Top of DATA EXTRACTS
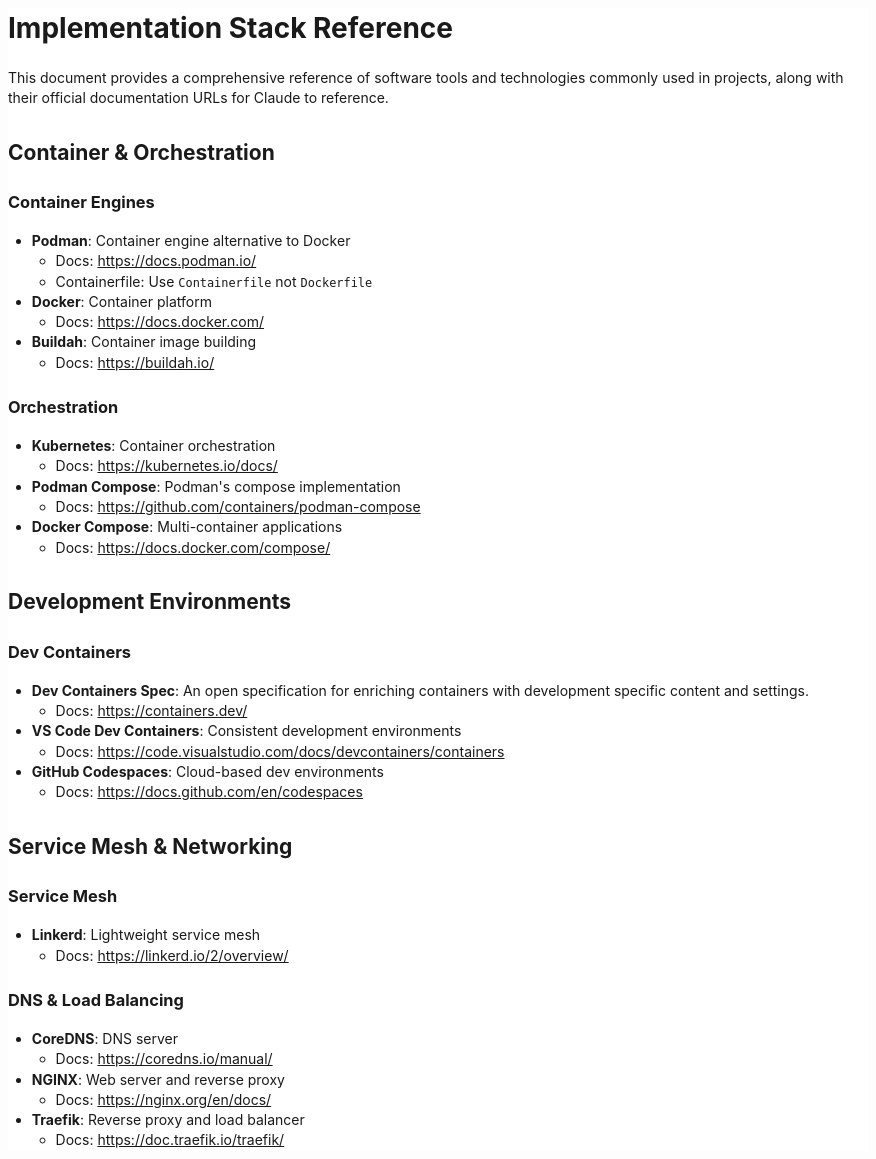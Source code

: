 # Implementation Stack Reference

This document provides a comprehensive reference of software tools and technologies commonly used in projects, along with their official documentation URLs for Claude to reference.

## Container & Orchestration

### Container Engines

- **Podman**: Container engine alternative to Docker
  - Docs: https://docs.podman.io/
  - Containerfile: Use `Containerfile` not `Dockerfile`
- **Docker**: Container platform
  - Docs: https://docs.docker.com/
- **Buildah**: Container image building
  - Docs: https://buildah.io/

### Orchestration

- **Kubernetes**: Container orchestration
  - Docs: https://kubernetes.io/docs/
- **Podman Compose**: Podman's compose implementation
  - Docs: https://github.com/containers/podman-compose
- **Docker Compose**: Multi-container applications
  - Docs: https://docs.docker.com/compose/

## Development Environments

### Dev Containers

- **Dev Containers Spec**: An open specification for enriching containers with development specific content and settings.
  - Docs: https://containers.dev/
- **VS Code Dev Containers**: Consistent development environments
  - Docs: https://code.visualstudio.com/docs/devcontainers/containers
- **GitHub Codespaces**: Cloud-based dev environments
  - Docs: https://docs.github.com/en/codespaces

## Service Mesh & Networking

### Service Mesh

- **Linkerd**: Lightweight service mesh
  - Docs: https://linkerd.io/2/overview/

### DNS & Load Balancing

- **CoreDNS**: DNS server
  - Docs: https://coredns.io/manual/
- **NGINX**: Web server and reverse proxy
  - Docs: https://nginx.org/en/docs/
- **Traefik**: Reverse proxy and load balancer
  - Docs: https://doc.traefik.io/traefik/
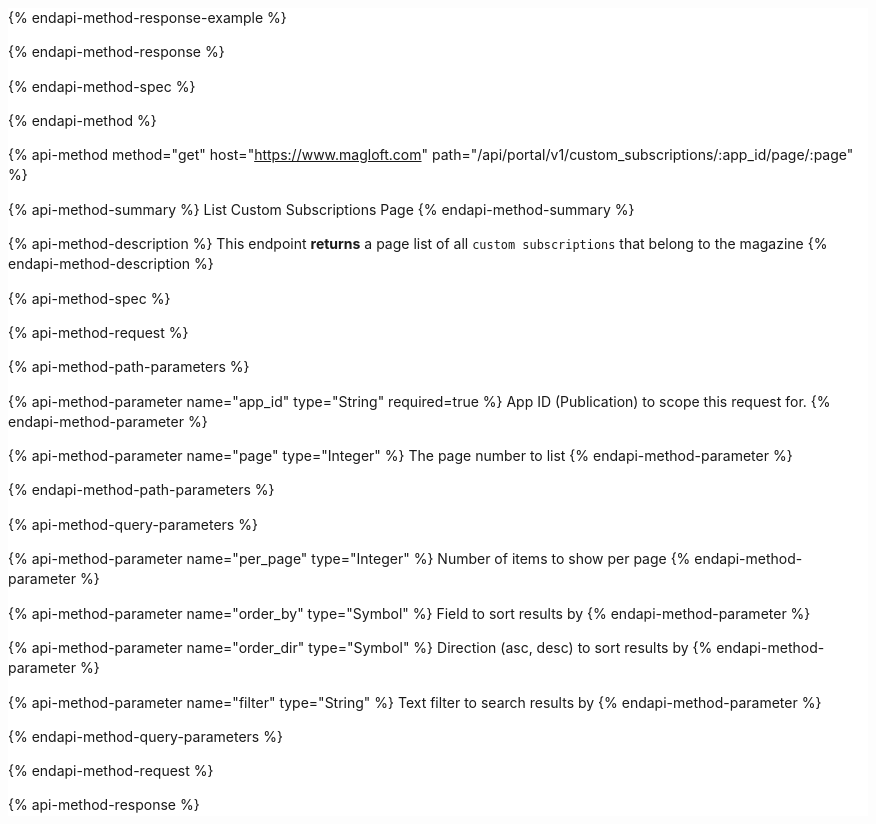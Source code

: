 {% endapi-method-response-example %}

{% endapi-method-response %}

{% endapi-method-spec %}

{% endapi-method %}

{% api-method method="get" host="https://www.magloft.com" path="/api/portal/v1/custom_subscriptions/:app_id/page/:page" %}

{% api-method-summary %}
List Custom Subscriptions Page
{% endapi-method-summary %}

{% api-method-description %}
This endpoint **returns** a page list of all `custom subscriptions` that belong to the magazine
{% endapi-method-description %}

{% api-method-spec %}

{% api-method-request %}

{% api-method-path-parameters %}

{% api-method-parameter name="app_id" type="String" required=true %}
App ID (Publication) to scope this request for.
{% endapi-method-parameter %}

{% api-method-parameter name="page" type="Integer" %}
The page number to list
{% endapi-method-parameter %}

{% endapi-method-path-parameters %}


{% api-method-query-parameters %}

{% api-method-parameter name="per_page" type="Integer" %}
Number of items to show per page
{% endapi-method-parameter %}

{% api-method-parameter name="order_by" type="Symbol" %}
Field to sort results by
{% endapi-method-parameter %}

{% api-method-parameter name="order_dir" type="Symbol" %}
Direction (asc, desc) to sort results by
{% endapi-method-parameter %}

{% api-method-parameter name="filter" type="String" %}
Text filter to search results by
{% endapi-method-parameter %}

{% endapi-method-query-parameters %}



{% endapi-method-request %}

{% api-method-response %}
Bottom of DATA EXTRACTS
* [REQUIRED ACTION]
Throughout the data above, report every line that contains the string "with".

* [OUTPUT]
This document provides a comprehensive reference of software tools and technologies commonly used in projects, along with their official documentation URLs for Claude to reference.
- **Dev Containers Spec**: An open specification for enriching containers with development specific content and settings.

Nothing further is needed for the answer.